Disease free, but not free of disease...


When I started this blog, it was my release.  My own space to bitch and complain if that's what I wanted to do. Now that it has followers, I rarely use it as a release these days. 

I hope this doesn't turn into a complaining post, but I want to be honest as I continue on this survivor journey. I want to talk about how I feel like I'm cancer free, but I'm not free of cancer.

FATIGUE.  So you hear about fatigue as a side effect, but you think to yourself, yeah, I've been tired before too. FOR ME (maybe some people actually feel fatigue without a disease) I had never experienced fatigue.  Tired? Yes.  Multiple sleepless nights with children, caregiver to a cancer patient, up too late with too many drinks?  You bet ya.  Fatigue is a completely different ball game.

I can handle the joint pain.  It's more annoying than painful. A little reminder when I stand up too fast that my body went through hell this year and fought cancer.  Pain, I can handle.  Shooting, phantom pains in my armpits where the nerves are trying to send signals to the boobs, but my foobs don't have nerve endings to shoot to-yeah, I can handle those, too. The constant dull headache I have had since I started this maintenance drug, I'm sure I'll get used to that, too. Even the night sweats and hot flashes are manageable.

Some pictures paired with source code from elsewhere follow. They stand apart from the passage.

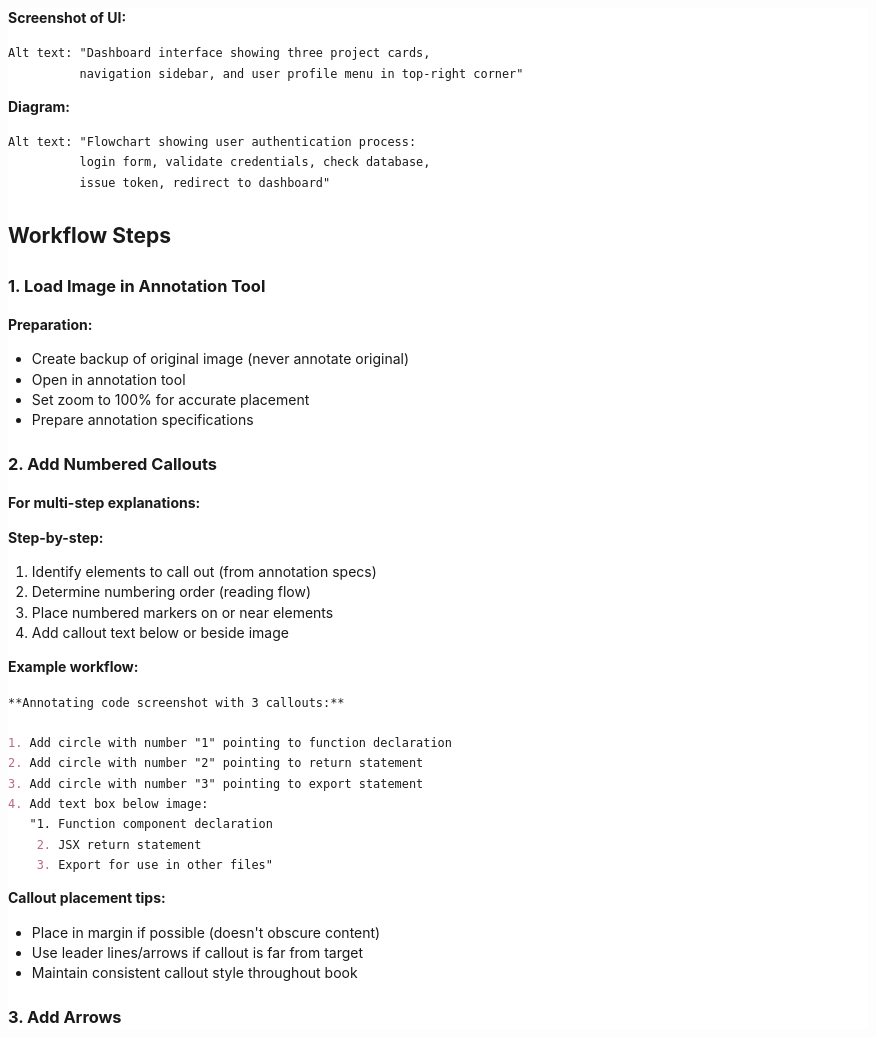 **Screenshot of UI:**
```
Alt text: "Dashboard interface showing three project cards,
          navigation sidebar, and user profile menu in top-right corner"
```

**Diagram:**
```
Alt text: "Flowchart showing user authentication process:
          login form, validate credentials, check database,
          issue token, redirect to dashboard"
```

## Workflow Steps

### 1. Load Image in Annotation Tool

**Preparation:**
- Create backup of original image (never annotate original)
- Open in annotation tool
- Set zoom to 100% for accurate placement
- Prepare annotation specifications

### 2. Add Numbered Callouts

**For multi-step explanations:**

**Step-by-step:**
1. Identify elements to call out (from annotation specs)
2. Determine numbering order (reading flow)
3. Place numbered markers on or near elements
4. Add callout text below or beside image

**Example workflow:**

```markdown
**Annotating code screenshot with 3 callouts:**

1. Add circle with number "1" pointing to function declaration
2. Add circle with number "2" pointing to return statement
3. Add circle with number "3" pointing to export statement
4. Add text box below image:
   "1. Function component declaration
    2. JSX return statement
    3. Export for use in other files"
```

**Callout placement tips:**
- Place in margin if possible (doesn't obscure content)
- Use leader lines/arrows if callout is far from target
- Maintain consistent callout style throughout book

### 3. Add Arrows
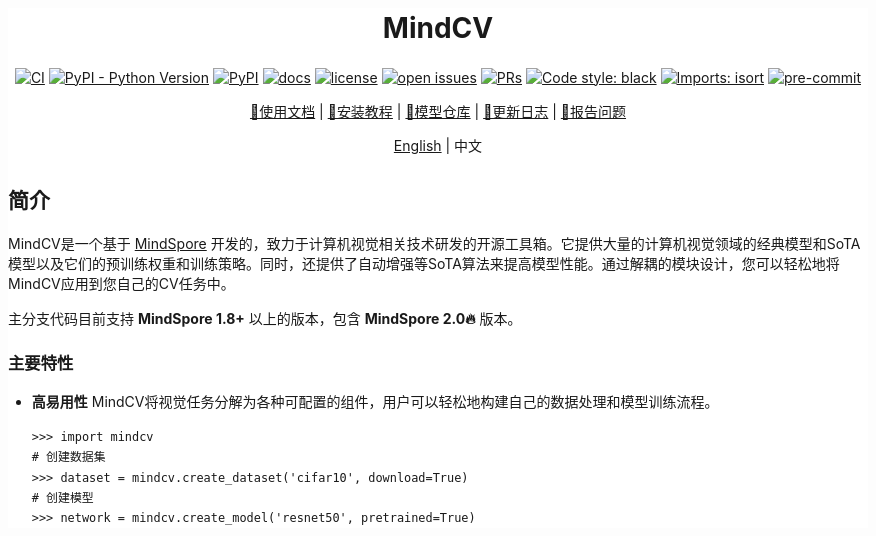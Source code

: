 <div align="center" markdown>

# MindCV

[![CI](https://github.com/mindspore-lab/mindcv/actions/workflows/ci.yml/badge.svg)](https://github.com/mindspore-lab/mindcv/actions/workflows/ci.yml)
[![PyPI - Python Version](https://img.shields.io/pypi/pyversions/mindcv)](https://pypi.org/project/mindcv)
[![PyPI](https://img.shields.io/pypi/v/mindcv)](https://pypi.org/project/mindcv)
[![docs](https://github.com/mindspore-lab/mindcv/actions/workflows/docs.yml/badge.svg)](https://mindspore-lab.github.io/mindcv)
[![license](https://img.shields.io/github/license/mindspore-lab/mindcv.svg)](https://github.com/mindspore-lab/mindcv/blob/main/LICENSE.md)
[![open issues](https://img.shields.io/github/issues/mindspore-lab/mindcv)](https://github.com/mindspore-lab/mindcv/issues)
[![PRs](https://img.shields.io/badge/PRs-welcome-pink.svg)](https://github.com/mindspore-lab/mindcv/pulls)
[![Code style: black](https://img.shields.io/badge/code%20style-black-000000.svg)](https://github.com/psf/black)
[![Imports: isort](https://img.shields.io/badge/%20imports-isort-%231674b1?style=flat&labelColor=ef8336)](https://pycqa.github.io/isort/)
[![pre-commit](https://img.shields.io/badge/pre--commit-enabled-brightgreen?logo=pre-commit)](https://github.com/pre-commit/pre-commit)

[📝使用文档](https://mindspore-lab.github.io/mindcv/zh/) |
[🚀安装教程](https://mindspore-lab.github.io/mindcv/zh/installation/) |
[🎁模型仓库](https://mindspore-lab.github.io/mindcv/zh/modelzoo/) |
[🎉更新日志](https://github.com/mindspore-lab/mindcv/blob/main/RELEASE.md) |
[🐛报告问题](https://github.com/mindspore-lab/mindcv/issues/new/choose)

[English](README.md) | 中文

</div>

## 简介

MindCV是一个基于 [MindSpore](https://www.mindspore.cn/) 开发的，致力于计算机视觉相关技术研发的开源工具箱。它提供大量的计算机视觉领域的经典模型和SoTA模型以及它们的预训练权重和训练策略。同时，还提供了自动增强等SoTA算法来提高模型性能。通过解耦的模块设计，您可以轻松地将MindCV应用到您自己的CV任务中。

主分支代码目前支持 **MindSpore 1.8+** 以上的版本，包含 **MindSpore 2.0🔥** 版本。

### 主要特性

- **高易用性** MindCV将视觉任务分解为各种可配置的组件，用户可以轻松地构建自己的数据处理和模型训练流程。

    ```pycon
    >>> import mindcv
    # 创建数据集
    >>> dataset = mindcv.create_dataset('cifar10', download=True)
    # 创建模型
    >>> network = mindcv.create_model('resnet50', pretrained=True)
    ```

BUT THIS FATIGUE. Well plainly stated, it sucks. I just want to have energy again and not feel tired all of the time.  SO, even though it is the VERY.LAST.THING that I want to do tonight, I'm going to start working out with the hopes that I can combat this fatigue with endorphins.  I'm going to start slow with a yoga video and some lifting tonight.

Hopefully in a week/two I can report that I feel a little more free of disease!  For those of you that will worry that I'm still tired.  My oncologist and radiologist said that it is TOTALLY normal to suffer from fatigue for a year.  It is not uncommon to battle fatigue FoReVeR after cancer treatment.

Cancer Sucks, Post 123205982309670948365-09831249873209874

Disease free, but not free of disease.